The idea that markets are inherently messy and
disorderly frightens them. It’s much more comforting to think that someone out
there has a crystal ball that you just haven’t found yet.
I’ll
add a twist to Morgan’s answer. I think what many investors really want is a scapegoat.
The only
thing worse than being wrong is being wrong with no one to blame but yourself.
Forecasters keep their jobs despite their manifest cluelessness because they
are willing to be the fall guy. Present company excepted, of course.
There
used to be a saying among portfolio managers: “No one ever gets fired for
owning IBM.” It was the bluest blue chip, one that everyone agreed would always
bounce back from any weakness. If IBM made you have a bad year, the boss would
understand.
Wall
Street strategists serve a similar purpose. If, say, Goldman Sachs forecasts a
good year, and it turns out not so good, you will be well-armed for the
inevitable discussion with your spouse, investment committee, or board of
directors: “I was just following the experts.”
Compare
that to the alternative. How does that discussion turn out if you build your
own forecasting model and it delivers dismal results? The story probably
ends with you sleeping in the doghouse and/or polishing your resumé.
In the
short run, hiring a scapegoat, er, forecaster, seems the path of least
resistance.
That’s why so many people choose it. But in the long run, that path
leads you nowhere that you want to go. You will be in fine company as you
underperform, but underperform you will.
People
also look to forecasts that reward their confirmation
bias, reinforcing and validating their understandings of
markets and investment strategy. Sadly, I must confess that I much prefer to
hear a forecast or read analysis that confirms my own biases. Which is one
reason I make sure to read the analyses of those who don’t agree with me.
I
typically ignore – for good reason, as we will see below – forecasts based on
mathematical models. I much prefer the assessments of those who analyze the
future in terms of trends and general economic forces, giving us their own
sense of direction about the interplay of the complex drivers of the economy.
But that’s just me.
All
right, so if forecasting the stock market is harder than it looks, how about
forecasting the economy? Surely the Federal Reserve has a good handle on future
growth prospects.
If
that’s what you think, prepare to be disappointed.
We
can’t say the Fed doesn’t try. In 2007 the Federal Open Market Committee (FOMC)

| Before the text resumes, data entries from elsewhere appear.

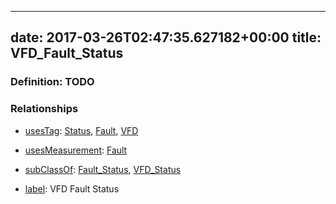 
---
date: 2017-03-26T02:47:35.627182+00:00
title: VFD_Fault_Status
---
### Definition: TODO

### Relationships

* [usesTag](https://brickschema.org/schema/1.0/BrickFrame#usesTag): [Status](https://brickschema.org/schema/1.0/BrickTag#Status), [Fault](https://brickschema.org/schema/1.0/BrickTag#Fault), [VFD](https://brickschema.org/schema/1.0/BrickTag#VFD)

* [usesMeasurement](https://brickschema.org/schema/1.0/BrickFrame#usesMeasurement): [Fault](https://brickschema.org/schema/1.0/Brick#Fault)

* [subClassOf](http://www.w3.org/2000/01/rdf-schema#subClassOf): [Fault_Status](https://brickschema.org/schema/1.0/Brick#Fault_Status), [VFD_Status](https://brickschema.org/schema/1.0/Brick#VFD_Status)

* [label](http://www.w3.org/2000/01/rdf-schema#label): VFD Fault Status
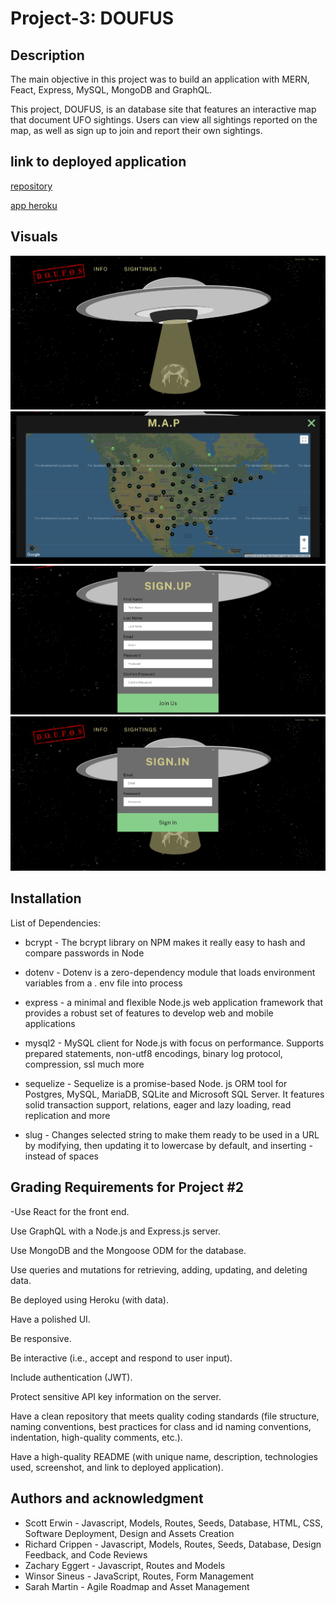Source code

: # Project-3: DOUFUS

## Description

The main objective in this project was to build an application with MERN, Feact, Express, MySQL, MongoDB and GraphQL.

This project, DOUFUS, is an database site that features an interactive map that document UFO sightings. Users can view all sightings reported on the map, as well as sign up to join and report their own sightings.

## link to deployed application

[repository](https://github.com/Limnation/project3)

[app heroku](https://doufos.herokuapp.com/)

## Visuals

![screenshot1](./assets/home1.jpg)
![screenshot2](./assets/map1.jpg)
![screenshot3](./assets/signup1.jpg)
![screenshot4](./assets/signin1.jpg)

## Installation

List of Dependencies:

- bcrypt - The bcrypt library on NPM makes it really easy to hash and compare passwords in Node

- dotenv - Dotenv is a zero-dependency module that loads environment variables from a . env file into process

- express - a minimal and flexible Node.js web application framework that provides a robust set of features to develop web and mobile applications

- mysql2 - MySQL client for Node.js with focus on performance. Supports prepared statements, non-utf8 encodings, binary log protocol, compression, ssl much more

- sequelize - Sequelize is a promise-based Node. js ORM tool for Postgres, MySQL, MariaDB, SQLite and Microsoft SQL Server. It features solid transaction support, relations, eager and lazy loading, read replication and more

- slug - Changes selected string to make them ready to be used in a URL by modifying, then updating it to lowercase by default, and inserting - instead of spaces

## Grading Requirements for Project #2

-Use React for the front end.

Use GraphQL with a Node.js and Express.js server.

Use MongoDB and the Mongoose ODM for the database.

Use queries and mutations for retrieving, adding, updating, and deleting data.

Be deployed using Heroku (with data).

Have a polished UI.

Be responsive.

Be interactive (i.e., accept and respond to user input).

Include authentication (JWT).

Protect sensitive API key information on the server.

Have a clean repository that meets quality coding standards (file structure, naming conventions, best practices for class and id naming conventions, indentation, high-quality comments, etc.).

Have a high-quality README (with unique name, description, technologies used, screenshot, and link to deployed application).

## Authors and acknowledgment

- Scott Erwin - Javascript, Models, Routes, Seeds, Database, HTML, CSS, Software Deployment, Design and Assets Creation
- Richard Crippen - Javascript, Models, Routes, Seeds, Database, Design Feedback, and Code Reviews
- Zachary Eggert - Javascript, Routes and Models
- Winsor Sineus - JavaScript, Routes, Form Management
- Sarah Martin - Agile Roadmap and Asset Management
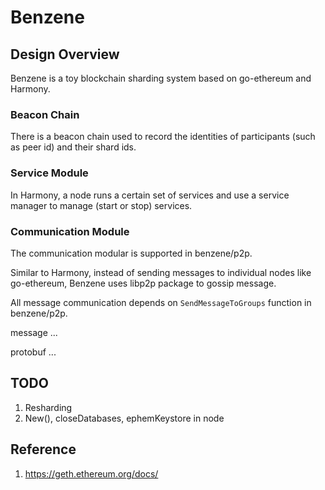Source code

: # Benzene

## Design Overview

Benzene is a toy blockchain sharding system based on go-ethereum and Harmony.

### Beacon Chain

There is a beacon chain used to record the identities of participants (such as peer id) and their shard ids.

### Service Module

In Harmony, a node runs a certain set of services and use a service manager to manage (start or stop) services.

### Communication Module

The communication modular is supported in benzene/p2p.

Similar to Harmony, instead of sending messages to individual nodes like go-ethereum, Benzene uses libp2p package to gossip message.

All message communication depends on `SendMessageToGroups` function in benzene/p2p.

message ...

protobuf ...

## TODO

1. Resharding
2. New(), closeDatabases, ephemKeystore in node

## Reference

1. https://geth.ethereum.org/docs/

started releasing GDP growth projections four times a year. They do this in the
same report where we see the much-discussed interest-rate “dot plots.” It is
called the “Summary of Economic Projections,” or SEP.
A 2015
study by Kevin J. Lansing and Benjamin Pyle of the San Francisco Federal
Reserve Bank found the FOMC
was persistently too optimistic about future US economic growth. They
concluded:
Over
the past seven years, many growth forecasts, including the SEP’s central
tendency midpoint, have been too optimistic. In particular, the SEP midpoint
forecast
(1)
did not anticipate the Great Recession that started in December 2007,
(2)
underestimated the severity of the downturn once it began, and
(3)
consistently overpredicted the speed of the recovery that started in June 2009.
So, it
isn’t just Wall Street that wears rose-colored glasses – they are fashionable
at the Fed, too. Lansing and Pyle provide helpful charts to illustrate the
FOMC’s overconfidence.
This first one covers the years 2008–2010.
The
colored lines show you how the forecast for each year evolved from the time the
FOMC members initially made it. Note how they stubbornly held to their 2008
positive growth forecast even as the financial crisis unfolded, then didn’t
revise their 2009 forecasts down until 2009 was underway – and then revised
them too low. However, they did make a pretty good initial guess for 2010, and
they stuck with it.
The
next chart shows FOMC forecasts for 2011–2013.
We see
a different picture in this chart. As of October 2009, FOMC members expected
2011 and 2012 would both bring 4% or better GDP growth. Neither year ended
anywhere near those targets. Their initial 2013 forecast was near 4% as well.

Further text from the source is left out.